→ **PROMPT**: Search the material below for the word "completes". Copy every line that has it.

→ **INPUT DATA**:

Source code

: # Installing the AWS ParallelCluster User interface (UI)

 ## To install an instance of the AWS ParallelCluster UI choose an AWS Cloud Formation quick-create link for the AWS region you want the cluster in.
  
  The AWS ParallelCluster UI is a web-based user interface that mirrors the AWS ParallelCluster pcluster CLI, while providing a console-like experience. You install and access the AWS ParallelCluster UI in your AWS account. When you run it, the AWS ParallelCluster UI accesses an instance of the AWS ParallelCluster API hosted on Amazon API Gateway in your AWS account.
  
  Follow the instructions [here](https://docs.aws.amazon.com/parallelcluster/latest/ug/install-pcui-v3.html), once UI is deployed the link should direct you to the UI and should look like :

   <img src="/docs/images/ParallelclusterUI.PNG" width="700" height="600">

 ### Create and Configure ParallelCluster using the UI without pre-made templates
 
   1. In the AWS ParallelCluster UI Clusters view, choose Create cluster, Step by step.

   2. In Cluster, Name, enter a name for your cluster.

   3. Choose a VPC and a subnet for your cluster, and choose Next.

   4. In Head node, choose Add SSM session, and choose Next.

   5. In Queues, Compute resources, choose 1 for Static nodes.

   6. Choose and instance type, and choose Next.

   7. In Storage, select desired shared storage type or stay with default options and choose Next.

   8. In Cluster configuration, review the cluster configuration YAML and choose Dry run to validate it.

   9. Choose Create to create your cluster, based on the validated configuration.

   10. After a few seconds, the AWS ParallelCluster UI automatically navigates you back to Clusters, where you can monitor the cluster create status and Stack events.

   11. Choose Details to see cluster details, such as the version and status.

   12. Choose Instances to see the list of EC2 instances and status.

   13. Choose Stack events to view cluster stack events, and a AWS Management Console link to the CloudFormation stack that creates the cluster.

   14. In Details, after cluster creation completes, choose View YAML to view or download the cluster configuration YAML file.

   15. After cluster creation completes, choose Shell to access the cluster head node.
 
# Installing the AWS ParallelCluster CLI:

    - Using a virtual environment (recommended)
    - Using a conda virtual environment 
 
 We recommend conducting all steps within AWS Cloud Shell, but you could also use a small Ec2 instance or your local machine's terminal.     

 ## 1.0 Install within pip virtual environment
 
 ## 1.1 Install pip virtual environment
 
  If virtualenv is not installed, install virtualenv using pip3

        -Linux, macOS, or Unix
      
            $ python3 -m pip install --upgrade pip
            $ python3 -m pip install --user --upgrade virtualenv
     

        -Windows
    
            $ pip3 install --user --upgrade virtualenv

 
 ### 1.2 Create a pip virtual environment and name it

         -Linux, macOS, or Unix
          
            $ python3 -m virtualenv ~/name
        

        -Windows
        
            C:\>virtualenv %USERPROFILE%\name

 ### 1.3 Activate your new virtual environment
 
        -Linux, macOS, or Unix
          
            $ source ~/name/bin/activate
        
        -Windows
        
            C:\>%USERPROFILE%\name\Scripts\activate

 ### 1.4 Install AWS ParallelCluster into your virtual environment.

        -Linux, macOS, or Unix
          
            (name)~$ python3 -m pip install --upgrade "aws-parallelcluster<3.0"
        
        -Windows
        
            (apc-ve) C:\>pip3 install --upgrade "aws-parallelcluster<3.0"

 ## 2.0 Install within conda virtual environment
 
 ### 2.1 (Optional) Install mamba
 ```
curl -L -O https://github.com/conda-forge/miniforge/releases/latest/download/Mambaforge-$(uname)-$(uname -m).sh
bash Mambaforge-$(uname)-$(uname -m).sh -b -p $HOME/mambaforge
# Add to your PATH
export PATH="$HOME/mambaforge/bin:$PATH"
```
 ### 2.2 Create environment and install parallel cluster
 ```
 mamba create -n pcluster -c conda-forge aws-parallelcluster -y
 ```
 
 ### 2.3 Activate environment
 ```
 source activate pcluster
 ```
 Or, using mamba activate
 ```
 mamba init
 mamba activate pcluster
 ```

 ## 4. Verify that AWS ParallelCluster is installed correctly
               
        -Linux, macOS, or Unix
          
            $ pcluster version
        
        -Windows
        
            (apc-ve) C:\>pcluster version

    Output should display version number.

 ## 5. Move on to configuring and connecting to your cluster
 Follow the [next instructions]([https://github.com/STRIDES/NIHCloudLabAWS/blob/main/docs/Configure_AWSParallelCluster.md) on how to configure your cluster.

→ **REPLY**:
   14. In Details, after cluster creation completes, choose View YAML to view or download the cluster configuration YAML file.
   15. After cluster creation completes, choose Shell to access the cluster head node.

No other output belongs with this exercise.